Лёгкий ветерок, пробегавший по вершинам деревьев, шумел тихо и монотонно. В потемневшем небе, ярко горя, трепетали звёзды, словно через дырявый театральный занавес просвечивал мерцающий электрический свет. Утомление быстро овладевало людьми, прошедшими в этот день почти сорок километров. Говор постепенно стал смолкать и, наконец, всё погрузилось в сон. Только ветер шумел зелёной листвой деревьев, да иногда раздавались осторожные, шаги сменявшихся на постах часовых и тихий шёпот разводящего. Под одним плащом, прижавшись друг к другу, спали Макей и комиссар Хачтарян.
XV
Как всегда, Макей проснулся рано, ещё до восхода солнца, вскочил и, потянувшись, хрустнул суставами рук. Он вынул из кармана свою трубочку, хотел было закурить, но, не обнаружив в карманах табаку, с сожалением положил её обратно. Андрюша Елозин лежал неподалёку животом вниз, подложив под голову вещевой мешок. «Как это он так спит? — думал Макей, глядя на адъютанта. — А вот я даже на боку не могу, только ьа спине. Кто‑то говорил, что на спине спят только женщины». Поймав себя на этих мыслях, Макей выругался. «Какая чушь, однако, лезет в голову. Надо обдумать ещё раз путь дальнейшего движения».

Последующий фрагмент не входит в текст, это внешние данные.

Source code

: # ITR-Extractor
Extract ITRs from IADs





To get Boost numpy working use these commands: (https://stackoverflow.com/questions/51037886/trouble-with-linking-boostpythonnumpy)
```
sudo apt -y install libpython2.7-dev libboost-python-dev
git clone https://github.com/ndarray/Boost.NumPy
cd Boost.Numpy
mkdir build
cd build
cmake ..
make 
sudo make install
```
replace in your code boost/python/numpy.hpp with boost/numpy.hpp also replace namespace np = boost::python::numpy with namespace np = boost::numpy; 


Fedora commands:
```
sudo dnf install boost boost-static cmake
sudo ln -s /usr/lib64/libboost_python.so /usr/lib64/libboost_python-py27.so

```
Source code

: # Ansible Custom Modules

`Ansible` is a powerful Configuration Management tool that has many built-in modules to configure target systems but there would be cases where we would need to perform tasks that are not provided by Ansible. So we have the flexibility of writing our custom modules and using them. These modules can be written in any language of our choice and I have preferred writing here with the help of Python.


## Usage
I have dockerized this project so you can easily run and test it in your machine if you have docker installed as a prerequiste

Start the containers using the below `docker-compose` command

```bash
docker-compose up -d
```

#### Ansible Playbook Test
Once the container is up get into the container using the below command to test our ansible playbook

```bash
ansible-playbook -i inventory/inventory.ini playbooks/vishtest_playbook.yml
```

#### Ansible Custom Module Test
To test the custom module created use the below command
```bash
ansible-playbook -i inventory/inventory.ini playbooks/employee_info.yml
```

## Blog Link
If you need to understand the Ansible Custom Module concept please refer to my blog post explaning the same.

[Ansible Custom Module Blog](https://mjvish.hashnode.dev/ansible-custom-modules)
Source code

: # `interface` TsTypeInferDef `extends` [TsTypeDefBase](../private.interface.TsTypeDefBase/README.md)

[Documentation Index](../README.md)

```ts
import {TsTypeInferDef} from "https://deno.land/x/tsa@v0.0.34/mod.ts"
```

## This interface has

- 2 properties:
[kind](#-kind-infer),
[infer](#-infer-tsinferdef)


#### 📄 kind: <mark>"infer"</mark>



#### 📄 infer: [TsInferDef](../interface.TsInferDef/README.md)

Комиссар проснулся и посмотрел на Макея своими большими смеющимися глазами.
— Ты чего, комиссар? Всё смеёшься?
— А ты всё думаешь?
— Я вот думаю, не разгромить ли нам волость Журавель? А?
— Толково! — одобрил Хачтарян. — Представь сэбэ, Макэй, ведь и я аб этом падумад вчера.
— Значит, решено?
— Надо ещё падумать, кацо.
Подумать, действительно, надо было. При удаче в. народе заговорят о партизанах. Народ воспрянет духом: значит, скажут, есть люди, которые не сложили оружие перед врагами, и сами тогда пойдут в партизаны. Но и немцы насторожатся: усилят гарнизоны, охрану дорог.
И всё же соблазн был настолько велик, что Макей и Хачтарян решили сегодня же ночью разгромить Журавель. И это удалось осуществить с помощью орловских партизан из отряда Вощилы. Помещение волости было сожжено, в огне погибли и все документы, налоговые квитанции, списки граждан. Бургомистра убили.
Вскоре после этого макеевцы разгромили большой немецкий гарнизон, стоявший в Никоновичах. Это был, пожалуй, один из самых тяжёлых боёв после Развад. Освобождённые жители Никоновичей сказали Макею и Хачтаряну про станцию Прибор, где за колючей проволокой томятся советские люди.
— Сколько? — с какой‑то болезненной поспешностью спросил Макей.
— Да, чай, человек сто али двести, а может, около того, — говорил старик, всё время тыча оземь клюкой и сердито поглядывая на Макея. — Поможете? А? Поможете? — грозно вопрошал он.
— Поможем, деду! — сказал Макей и ласково обнял старика.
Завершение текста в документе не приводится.